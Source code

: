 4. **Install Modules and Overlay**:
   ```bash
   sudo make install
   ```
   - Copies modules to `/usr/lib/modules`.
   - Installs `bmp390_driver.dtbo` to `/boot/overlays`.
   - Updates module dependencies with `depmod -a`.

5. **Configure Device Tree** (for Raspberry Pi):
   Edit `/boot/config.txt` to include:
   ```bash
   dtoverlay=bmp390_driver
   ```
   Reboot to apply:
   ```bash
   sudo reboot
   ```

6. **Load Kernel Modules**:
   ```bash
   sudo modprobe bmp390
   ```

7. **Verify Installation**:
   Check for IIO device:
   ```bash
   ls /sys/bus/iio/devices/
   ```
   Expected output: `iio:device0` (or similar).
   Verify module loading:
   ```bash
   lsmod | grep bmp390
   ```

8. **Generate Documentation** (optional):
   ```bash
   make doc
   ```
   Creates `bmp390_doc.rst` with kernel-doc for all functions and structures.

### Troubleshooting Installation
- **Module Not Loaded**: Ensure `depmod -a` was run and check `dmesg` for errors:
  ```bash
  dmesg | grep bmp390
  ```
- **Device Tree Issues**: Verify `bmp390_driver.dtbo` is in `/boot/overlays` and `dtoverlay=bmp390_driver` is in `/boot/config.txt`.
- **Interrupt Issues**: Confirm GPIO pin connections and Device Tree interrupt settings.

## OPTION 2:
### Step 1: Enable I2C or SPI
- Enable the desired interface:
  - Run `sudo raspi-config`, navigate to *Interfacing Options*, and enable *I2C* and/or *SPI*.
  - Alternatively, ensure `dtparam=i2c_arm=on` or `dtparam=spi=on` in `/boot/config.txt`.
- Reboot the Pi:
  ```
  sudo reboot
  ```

# # #

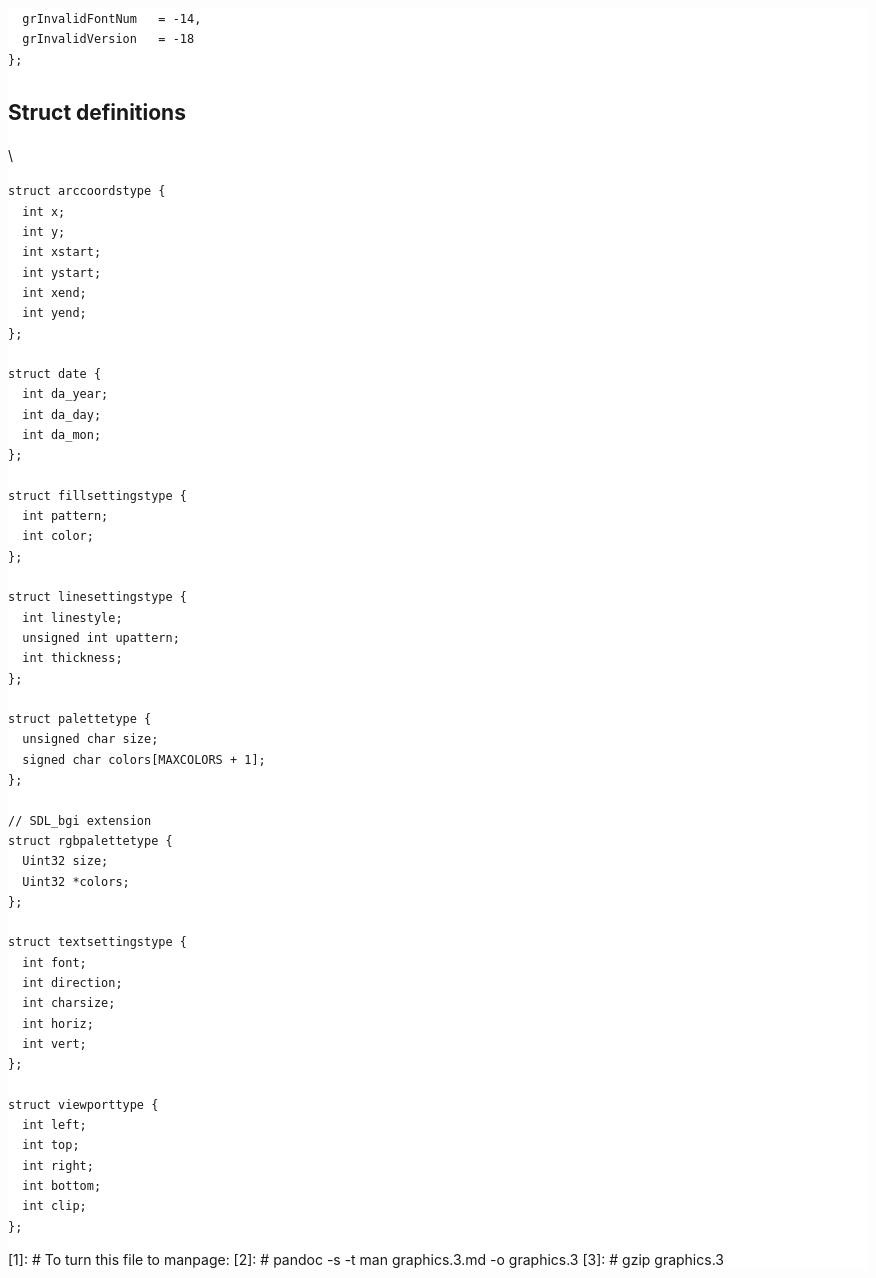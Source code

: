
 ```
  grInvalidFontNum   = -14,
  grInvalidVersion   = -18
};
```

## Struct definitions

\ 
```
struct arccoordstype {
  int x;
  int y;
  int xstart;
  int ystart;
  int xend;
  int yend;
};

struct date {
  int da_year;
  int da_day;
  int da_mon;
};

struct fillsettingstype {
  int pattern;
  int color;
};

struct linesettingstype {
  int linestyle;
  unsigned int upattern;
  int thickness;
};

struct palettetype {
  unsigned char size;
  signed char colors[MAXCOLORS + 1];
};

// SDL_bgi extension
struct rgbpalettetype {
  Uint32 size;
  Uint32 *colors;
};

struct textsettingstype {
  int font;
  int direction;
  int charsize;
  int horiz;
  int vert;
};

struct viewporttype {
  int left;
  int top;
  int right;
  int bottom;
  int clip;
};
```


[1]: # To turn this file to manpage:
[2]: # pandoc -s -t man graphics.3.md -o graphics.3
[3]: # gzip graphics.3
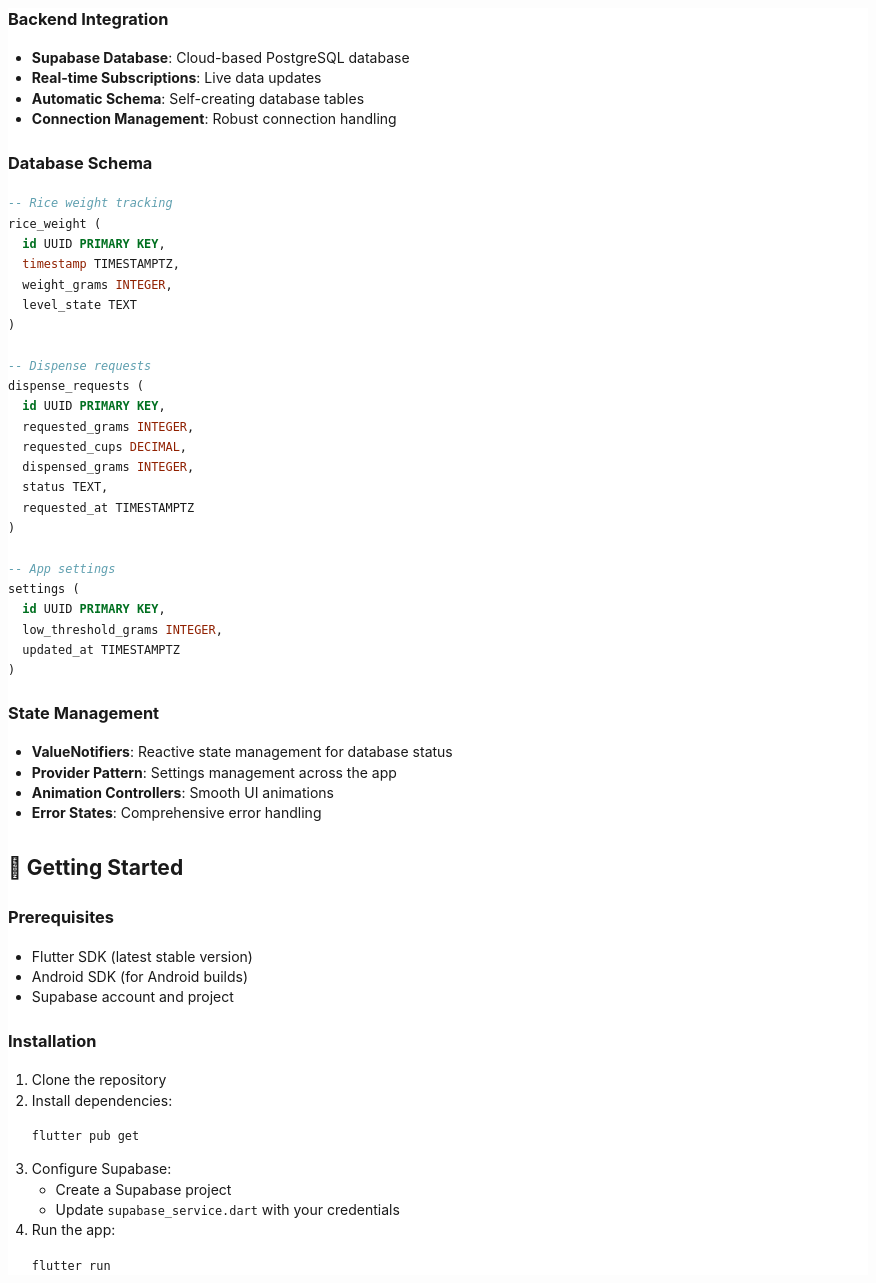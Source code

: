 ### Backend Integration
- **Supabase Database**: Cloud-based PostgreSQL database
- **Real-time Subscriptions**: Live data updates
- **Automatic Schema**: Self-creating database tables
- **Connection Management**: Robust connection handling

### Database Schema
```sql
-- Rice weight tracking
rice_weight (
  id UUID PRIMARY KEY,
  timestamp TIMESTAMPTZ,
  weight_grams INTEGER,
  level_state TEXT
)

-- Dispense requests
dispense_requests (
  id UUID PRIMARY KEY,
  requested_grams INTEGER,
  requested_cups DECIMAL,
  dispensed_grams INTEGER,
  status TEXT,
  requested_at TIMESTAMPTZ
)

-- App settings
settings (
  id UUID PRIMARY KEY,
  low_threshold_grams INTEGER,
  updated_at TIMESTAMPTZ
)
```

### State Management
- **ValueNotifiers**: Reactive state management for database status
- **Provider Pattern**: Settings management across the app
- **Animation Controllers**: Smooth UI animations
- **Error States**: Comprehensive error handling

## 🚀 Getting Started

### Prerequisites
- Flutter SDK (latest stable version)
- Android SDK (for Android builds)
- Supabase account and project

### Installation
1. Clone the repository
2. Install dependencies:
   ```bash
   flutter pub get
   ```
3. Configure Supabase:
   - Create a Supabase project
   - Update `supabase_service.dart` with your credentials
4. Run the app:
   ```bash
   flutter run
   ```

# # #

The lines above that hold the string "grep" are to be located and copied.

▶ [EXERCISE ANSWER]:
   lsmod | grep bmp390
  dmesg | grep bmp390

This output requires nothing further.